I have a dataframe which looks something like below:
df = pd.DataFrame({'State': ['Texas', 'Texas', 'Florida', 'Florida'],
'a': [4, 5, 1, 3], 'b': [6, 10, 3, 11]})
df['ts'] = datetime.utcnow()
table looks something like this below
State a b ts
0 Texas 4 6 2022-09-06 15:33:31
1 Texas 5 10 2022-09-06 15:33:31
2 Florida 1 3 2022-09-06 15:33:31
3 Florida 3 11 2022-09-06 15:33:31
what I want to achieve, is for each group 'ts' should be unique, so I want to increment it's all other values with 1 second so the output dataframe will look like this:
State a b ts
0 Texas 4 6 2022-09-06 15:33:31
1 Texas 5 10 2022-09-06 15:33:32
2 Florida 1 3 2022-09-06 15:33:31
3 Florida 3 11 2022-09-06 15:33:32
With groupby and transform, able to get the series, but can't get any further:
df['ts'] = df['ts'].groupby(df['State']).transform(lambda x: increment_ms(x))
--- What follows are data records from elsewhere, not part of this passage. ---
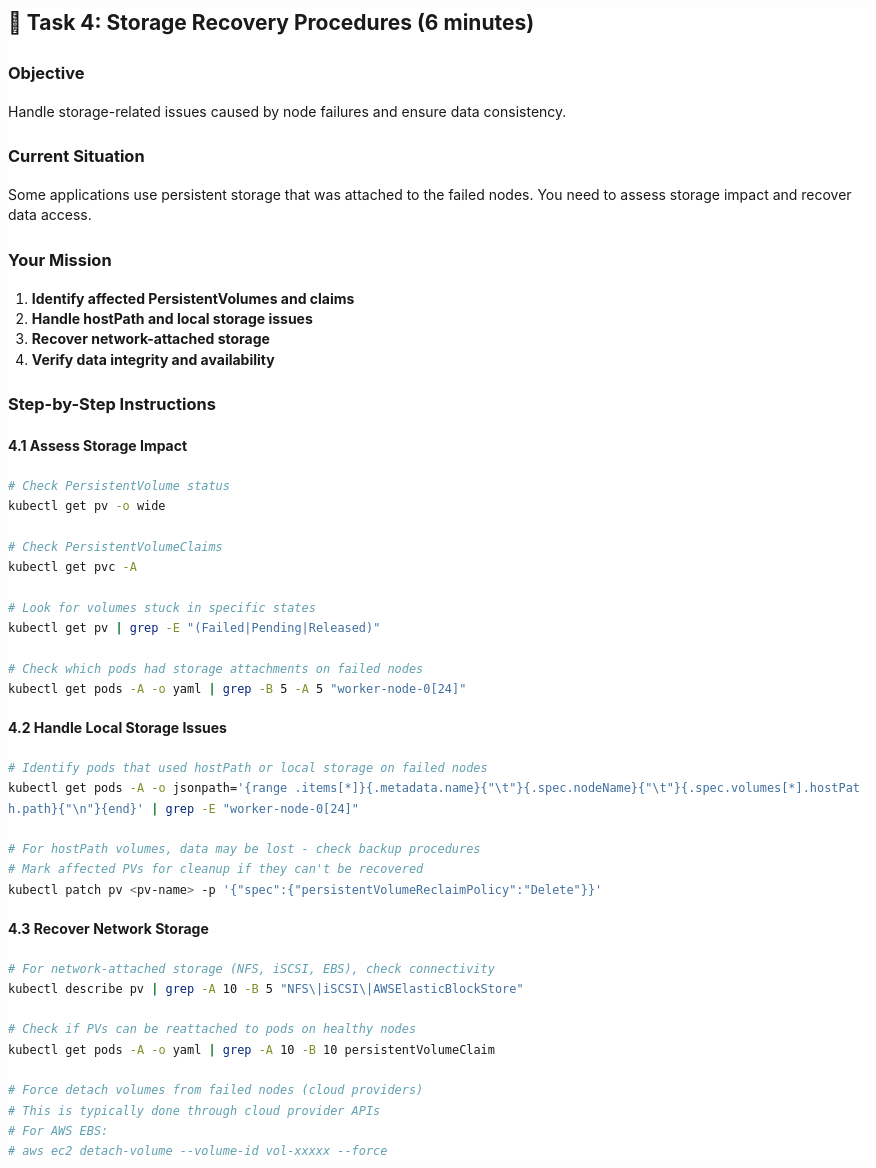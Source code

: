 
## 💾 Task 4: Storage Recovery Procedures (6 minutes)

### Objective
Handle storage-related issues caused by node failures and ensure data consistency.

### Current Situation
Some applications use persistent storage that was attached to the failed nodes. You need to assess storage impact and recover data access.

### Your Mission
1. **Identify affected PersistentVolumes and claims**
2. **Handle hostPath and local storage issues**
3. **Recover network-attached storage**
4. **Verify data integrity and availability**

### Step-by-Step Instructions

#### 4.1 Assess Storage Impact
```bash
# Check PersistentVolume status
kubectl get pv -o wide

# Check PersistentVolumeClaims
kubectl get pvc -A

# Look for volumes stuck in specific states
kubectl get pv | grep -E "(Failed|Pending|Released)"

# Check which pods had storage attachments on failed nodes
kubectl get pods -A -o yaml | grep -B 5 -A 5 "worker-node-0[24]"
```

#### 4.2 Handle Local Storage Issues
```bash
# Identify pods that used hostPath or local storage on failed nodes
kubectl get pods -A -o jsonpath='{range .items[*]}{.metadata.name}{"\t"}{.spec.nodeName}{"\t"}{.spec.volumes[*].hostPath.path}{"\n"}{end}' | grep -E "worker-node-0[24]"

# For hostPath volumes, data may be lost - check backup procedures
# Mark affected PVs for cleanup if they can't be recovered
kubectl patch pv <pv-name> -p '{"spec":{"persistentVolumeReclaimPolicy":"Delete"}}'
```

#### 4.3 Recover Network Storage
```bash
# For network-attached storage (NFS, iSCSI, EBS), check connectivity
kubectl describe pv | grep -A 10 -B 5 "NFS\|iSCSI\|AWSElasticBlockStore"

# Check if PVs can be reattached to pods on healthy nodes
kubectl get pods -A -o yaml | grep -A 10 -B 10 persistentVolumeClaim

# Force detach volumes from failed nodes (cloud providers)
# This is typically done through cloud provider APIs
# For AWS EBS:
# aws ec2 detach-volume --volume-id vol-xxxxx --force
```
How can I achieve the above output?
CodePudding user response:
You can use groupby().cumcount()
with pd.to_timedelta
:
df['ts'] = pd.to_timedelta(df.groupby('State').cumcount(), unit='s')
Output:
State a b ts
0 Texas 4 6 2022-09-06 15:40:46.429416
1 Texas 5 10 2022-09-06 15:40:47.429416
2 Florida 1 3 2022-09-06 15:40:46.429416
3 Florida 3 11 2022-09-06 15:40:47.429416